Míralo y no lo toques.

No ofendas su armonía.

Míralo renacer

por un silencio a otro

de mañana a la tarde

que partía

en dos a la ciudad

sin melodía.

Lo ves

y puede ser

que no percibas

su absurda desnudez

cuando venía.

Acaso nunca sepas

 su partida

de andrógina esbeltez

que nadie determina.

Míralo atravesar

la ciudad de naipes más caída

pero ya no podrás

tocar su despedida

tras un corto circuito

que el ángel sin

memoria dictamina.

Míralo.

Ya se fue.

Mas ha quedado

a su suerte

para siempre

en tu retina.

II

(Cuerdo trashumante)

De cuál historia viene

o de qué luz sin tiempo

si el silencio se abre a los escombros

como otra oscuridad

y no hay casa asomada para verlo

o menudo rincón que nos explique

qué locuras incipientes desanduvo

cuando era apenas virtuoso transeúnte

cuerdo aprendiz en la danza de los ébanos

instado por rebelde confusión

a ser paria ambulante

de un país manicomio

ante el desastre

que los condena

a transitar el inframundo

de donde saldrán fortalecidos

si cuidan de las auras

cruel conjuro

a la tierra y su preludio.

Cómo pasa de largo sin mirarnos

ni apenas percatarse

de que el sol y nosotros lo seguimos

hasta que se nos pierda

sin dar la bendición

o pedirla con algún saludo

como una disuelta

aparición entre los ojos

sumado en ese lienzo

de lodo abandonado

a punto de dejarnos como si

no fuera más que

un truco trashumante:

una sombra chinesca del paisaje

que puede no ser cuerda

mas concuerda con la imagen

de esa realidad que nos trastorna

como un rompecabezas desolado

que la naturaleza convirtió

en el desamparado Haití de los naipes.

III

(Caída Salvación)

Caído sobre su propia humanidad

el ángel de ébano

ebrio de gozo se desnuda

sin reparar en la mano que lo mira

eternizar la desgarrada calle

por donde camina

orando al lodo desde su locura:

una brecha sin Moisés a la salida

con la que busca desprenderse

 de otra alma por encima

impedida de azorar la soledad

que todos visten hoy

cuando la intemperie no claudica

y la tragedia se hace horror

que contamina.

Alzado como una salvación

sobre las ruinas 

que otros continúan

se entrega a la impiedad

de los que miran sin llorar

el mágico bregar del pronto día

para el país inexistente

siendo más que una sombra

certeza irreverente

del sismo interior que los oxida

entre la polvareda humana

de un siglo demente y miserable

que absorbe la soberbia

sobre media isla de fantasmas

cuyo remedio está por definirse

pues no descansa en la agonía

ni en la desolación

de estos ángeles negros

que atraviesan

desde la indefensión

a la epopeya más

ardua de su vida

pero tampoco

en la manada que perfila

otro destino falaz

que los oprima

cuando esa luz definitiva

pudiera resurgir

entre las manos voraces

que construyan

su reino en este mundo:

sitio donde confluyan

los ángeles en yunta

cuya luz es y será

locura compartida

cuando la sombra ayuna

sobre la isla que jamás

los resucita.

José Antonio Gutiérrez Caballero

Miami, 6 de febrero del 2010.

DESNUDO EN HAITÍ

Foto de Cristóbal Manuel, para EL PAÍS.COM

Por FRANCISCO PEREGIL (Enviado Especial) – Puerto Príncipe – 05/02/2010

Pasea siempre solo, desnudo, sin rumbo.
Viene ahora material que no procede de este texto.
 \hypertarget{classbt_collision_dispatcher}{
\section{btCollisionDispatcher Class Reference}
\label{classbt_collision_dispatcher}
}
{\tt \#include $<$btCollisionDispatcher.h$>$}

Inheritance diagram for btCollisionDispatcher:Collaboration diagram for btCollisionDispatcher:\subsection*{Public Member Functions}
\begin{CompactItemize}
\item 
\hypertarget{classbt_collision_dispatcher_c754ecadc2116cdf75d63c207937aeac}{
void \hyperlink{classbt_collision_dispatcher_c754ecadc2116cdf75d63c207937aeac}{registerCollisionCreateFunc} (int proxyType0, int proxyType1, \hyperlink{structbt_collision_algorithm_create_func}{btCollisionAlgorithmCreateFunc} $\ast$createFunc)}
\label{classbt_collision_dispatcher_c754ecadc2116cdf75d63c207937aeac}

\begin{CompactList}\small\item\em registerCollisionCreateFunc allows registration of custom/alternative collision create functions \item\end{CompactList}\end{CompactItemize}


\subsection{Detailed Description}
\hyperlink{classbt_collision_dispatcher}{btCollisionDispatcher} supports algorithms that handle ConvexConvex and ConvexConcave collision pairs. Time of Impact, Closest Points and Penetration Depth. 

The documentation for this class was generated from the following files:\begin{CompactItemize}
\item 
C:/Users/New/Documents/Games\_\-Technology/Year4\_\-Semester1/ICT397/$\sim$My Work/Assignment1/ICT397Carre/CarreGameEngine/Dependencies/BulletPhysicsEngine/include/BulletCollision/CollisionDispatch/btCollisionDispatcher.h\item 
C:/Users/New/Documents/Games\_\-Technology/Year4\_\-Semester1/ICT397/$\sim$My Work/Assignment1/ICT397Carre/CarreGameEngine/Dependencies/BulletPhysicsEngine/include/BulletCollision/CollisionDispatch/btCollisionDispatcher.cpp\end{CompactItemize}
De vez en cuando se detiene, mira al frente, bosteza, se rasca el costado y continúa su camino con los brazos caídos. Si un coche pasa demasiado cerca, se recoge unos centímetros en la acera y sigue andando. Lo echan de un sitio y se va a otro. Sin protestar. A las seis de la mañana se le puede ver en cualquier calle. El frío le hace abrazarse a sí mismo entre la gente que carga con sacos de arroz y bidones de agua en la cabeza. No mira a nadie y nadie le mira. ¿Quién está más trastornado? ¿El chico desnudo o la sociedad que ni siquiera repara en él, que no tiene resortes para acogerlo en ningún lado como cualquier ser humano se merece? ¿Quién vive más enajenado?

El chaval desnudo se ha convertido en un símbolo inconsciente de la indefensión de Haití. Una indefensión que ya era patente, igual que su desnudez, antes del terremoto. Con cada autobús, cada coche o cada moto que sortea, cada peatón que se cruza, cada tienda de móviles, el joven va desnudando las grandes palabras de este siglo: ayuda humanitaria, cooperación, solidaridad internacional, reconstrucción.

Desnuda también a sus compatriotas, ricos y pobres. Después del 12 de enero hay bajo sus pies más cristales, escombros y alambres, pero su historia ya era así antes de la catástrofe. En el centro de Puerto Príncipe, muy cerca del Palacio Presidencial, desde toda la vida, algunos “locos” se pasean en cueros sin que nadie haga nada por ellos.

Son pocos, pero son. Las ruinas del terremoto sólo han puesto el decorado idóneo detrás de ellos. La estampa podría servir para que un publicista avispado idee un anuncio en el que ensalce la fuerza, la independencia y la libertad de la juventud ante cualquier situación.

Tendría mucho éxito en cualquier sitio, menos en Haití.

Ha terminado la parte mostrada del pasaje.